If a joey is still fused to a teat when its mother is killed, its chances for survival and a healthy life are almost nil. The chances increase as they grow. The back legs develop. The eyes open. The ears release from the head, though they droop down for quite some time. Merrilyn had passed through all of these stages.
The initial carer kept her for a little over three weeks and then I was called to take over care. My property was an ideal release site for eastern grey kangaroos. I was still fairly new to kangaroo care myself and so far had seen only failure. I’d lost joeys to roaming dogs, a rare blood parasite illness and a horrid disease called coccidiosis. I was wondering if I was really cut out to be a wildlife carer. Even though I had done all I could for the other joeys, their loss cut deeply.
The day I picked up Merrilyn, she was tucked inside her man made pouch. As I carefully carried her to the car she twitched violently. The movement startled me. I asked if it was normal, having never seen it before. I was told it was.
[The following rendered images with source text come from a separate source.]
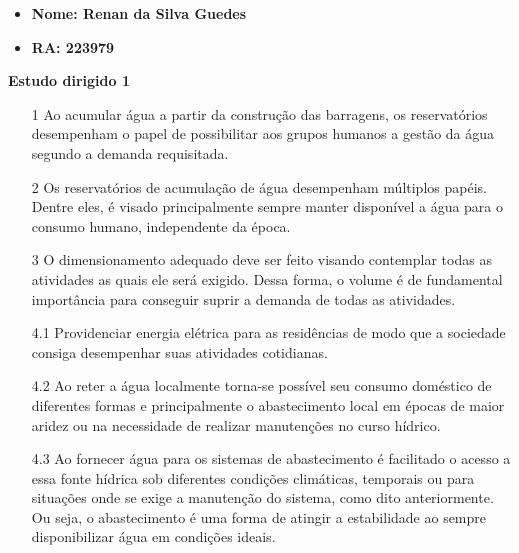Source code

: \documentclass[a4paper, 12pt]{article}
\begin{document}
    \begin{itemize}
        \item\textbf{Nome: Renan da Silva Guedes}
        \item\textbf{RA: 223979}
    \end{itemize}
    
    \begin{center}
        \begin{large}
            \textbf{Estudo dirigido 1}
        \end{large}
    \end{center}
    
    \begin{enumerate}
        \item[1] Ao acumular água a partir da construção das barragens, os reservatórios desempenham o papel de possibilitar aos grupos humanos a gestão da água segundo a demanda requisitada. 
        
        \item[2] Os reservatórios de acumulação de água desempenham múltiplos papéis. Dentre eles, é visado principalmente sempre manter disponível a água para o consumo humano, independente da época.
        
        \item[3] O dimensionamento adequado deve ser feito visando contemplar todas as atividades as quais ele será exigido. Dessa forma, o volume é de fundamental importância para conseguir suprir a demanda de todas as atividades.
        
        \item[4.1] Providenciar energia elétrica para as residências de modo que a sociedade consiga desempenhar suas atividades cotidianas.
        
        \item[4.2] Ao reter a água localmente torna-se possível seu consumo doméstico de diferentes formas e 
        principalmente o abastecimento local em épocas de maior aridez ou na necessidade de realizar manutenções no curso hídrico.
        
        \item[4.3] Ao fornecer água para os sistemas de abastecimento é facilitado o acesso a essa fonte hídrica sob diferentes condições climáticas, temporais ou para situações onde se exige a manutenção do sistema, como dito anteriormente. Ou seja, o abastecimento é uma forma de atingir a estabilidade ao sempre disponibilizar água em condições ideais.
        

\end{enumerate}
\end{document}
It wasn’t.
I’m a researcher and had done quite a lot of reading about eastern grey care before taking on any of the joeys. I looked at the number of feeds and the formula the joey was on and I knew both were wrong for her weight and development. It was an error that can easily be made. Someone had muddled the weights with that of a wallaby. A wallaby of the same weight would have been much more advanced and the formula and feeds would have been correct, but they fell well short for an eastern grey, the poor joey was hypoglycaemic. She also had thrush. Thrush is stress related. It might have come as a result of the loss of her mother, the incorrect feeding regime or the change in carers. Eastern greys don’t like change and this poor little joey had seen too much in its short time in care.
I wasn’t sure that she would survive. I spoke to several carers that I knew who had considerable experience in this area. I read whatever I could find. For three weeks I had her on a strict regime. I either fed or medicated her every two hours, twenty-four hours a day for the whole three weeks. The twitching soon stopped and slowly the thrush disappeared and I was finally brave enough to take her photo. Little Merrilyn was a fighter. She was going to live. Merrilyn was a survivor too.